Когда меня выпизднули из художников и отправили в бригаду, Юрий Васильевич возлежал на панцирной койке и кричал: «Пистро-пистро работай тавай!»
   Никто из моих нынешних знакомых в это ни за что не поверит, но я поднял Юрия Васильевича с койки за шиворот, дал ему поджопника и вручил ему совковую лопату. «Шени дедиспроче! Шени могетхан! Кхаргис мутели!» – кричал Юрий Васильевич, корчась, но ничего, кидал бетон не хуже прочих.
   В обеденный перерыв подошёл ко мне серьёзный и очень не идиот Леван Паркадзе. «Пойдём, – говорит, – поговорим». Зашли за инструменталку.
   «Юру зачем обижаешь?» «Я не обижаю, – сказал я, смотря в сторону. – Я его в чувство привожу, он охуел». «Ещё раз тронешь – пиздец тебе, понял?» Да понял я, понял, я и сам знаю, что пиздец.
   И ни разу более не получил Юра от меня поджопника. Потому что было не за что. Он отчего-то проникся вдруг ко мне совершенно собачьим уважением.
   Я очень любил ходить с ним в наряд. Ходить в армии во дневальные считается западло, но мне там было хорошо. Во-первых, после обеда дают поспать часа три, потом ночью тоже можно поспать, а уж когда рота упиздует на работу, а прапорщик Ревякин ещё не проснулся – это же вообще ничего прекраснее невозможно придумать. Сидишь эдак просто так на крылечке, лето начинается. Из крыльца идёт пар, и тишина, и никого, вообще никого, и так заебись, как никогда не бывает в той другой жизни. А ты сидишь в самой середине огромной-преогромной тайги, и всё остальное вращается вокруг тебя, но тут, впрочем, просыпается прапорщик Ревякин.
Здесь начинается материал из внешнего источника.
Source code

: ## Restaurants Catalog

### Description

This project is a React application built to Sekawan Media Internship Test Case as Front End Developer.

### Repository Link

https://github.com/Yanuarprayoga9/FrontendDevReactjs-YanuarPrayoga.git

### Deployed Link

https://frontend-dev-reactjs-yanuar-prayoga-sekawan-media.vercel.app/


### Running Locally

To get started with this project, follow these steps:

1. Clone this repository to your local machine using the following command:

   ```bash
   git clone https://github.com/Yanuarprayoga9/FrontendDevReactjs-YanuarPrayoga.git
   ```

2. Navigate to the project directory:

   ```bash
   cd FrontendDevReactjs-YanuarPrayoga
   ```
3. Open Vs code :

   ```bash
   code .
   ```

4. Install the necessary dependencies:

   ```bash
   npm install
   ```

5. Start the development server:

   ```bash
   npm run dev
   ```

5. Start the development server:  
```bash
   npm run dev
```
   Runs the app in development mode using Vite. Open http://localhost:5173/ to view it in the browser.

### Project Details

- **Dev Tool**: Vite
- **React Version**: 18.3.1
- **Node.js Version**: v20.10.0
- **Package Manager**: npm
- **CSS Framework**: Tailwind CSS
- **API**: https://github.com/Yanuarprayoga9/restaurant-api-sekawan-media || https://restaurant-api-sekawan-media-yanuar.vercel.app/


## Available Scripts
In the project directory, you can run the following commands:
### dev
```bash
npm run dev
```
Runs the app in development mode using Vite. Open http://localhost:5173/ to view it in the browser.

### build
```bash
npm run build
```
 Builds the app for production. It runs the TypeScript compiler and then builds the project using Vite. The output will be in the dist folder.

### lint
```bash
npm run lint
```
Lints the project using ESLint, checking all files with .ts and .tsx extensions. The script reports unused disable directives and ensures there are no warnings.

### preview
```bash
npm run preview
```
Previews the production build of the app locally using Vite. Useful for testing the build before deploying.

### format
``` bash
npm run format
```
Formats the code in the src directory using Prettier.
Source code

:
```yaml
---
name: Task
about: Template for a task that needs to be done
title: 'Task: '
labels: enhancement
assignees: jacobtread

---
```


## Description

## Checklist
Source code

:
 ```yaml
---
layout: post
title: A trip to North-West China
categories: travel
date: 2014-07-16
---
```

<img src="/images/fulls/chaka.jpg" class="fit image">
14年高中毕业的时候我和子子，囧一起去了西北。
   Юра полов, конечно, не мыл. Но зато он выполнял другие функции. Он обожал стоять на тумбочке и орать при входе какого-нибудь майора громовым голосом «Смирна!», даже если в роте больше никого кроме нас не было. Когда рота возвращалась с работ, он ревел в предбаннике: «Валенкасымай чуркабля!» И в казарму заходили перепуганные босые узбеки и таджики.
   Впрочем, это всё были времена довольно счастливые. Первое лето службы. А потом наступил сентябрь.
   В день своего рождения я снова был дневальным по роте. Без Юры, и прапорщик Ревякин был с утра трезв и поэтому особенно злобен. Чистил я крантики и разводил в специальной ёмкости зловонную жидкость для замазывания сапогов.
   Когда я уходил на дембель, я обнял Юру и похлопал его по горбатой его спине. С тех пор я не боюсь идиотов и грузинов.
 
   Ну и вот тут-то и подошло время для подлости.
   Старого замполита уволили куда-то на повышение по должности, а художника части, ингуша Магомета Евлоева, отправили на гауптвахту за распитие неположенных напитков на рабочем месте.
   Я пришёл в штаб в кабинет нового замполита и спросил: «Художник нужен?»
   Замполит был из новых, не чета дряхлому и заскорузлому майору Баканову: румяный, даже скорее красномордый. Комсомолец.
   Дал мне тестовое задание: нарисовать стенгазету к Новому году. Нарисовал, говна-то. С игрушечками, шишечками, в стиле покойного художника Саврасова. Был принят в должность немедленно. Мне выдали личные ключи от рая и поселили в тёплую художественную комнату, мечтать было уже решительно не о чем. Привезённый из гауптвахты бывший художник Евлоев был с позором отправлен в бригаду на общие работы. Но на душе было впрочем гадостно.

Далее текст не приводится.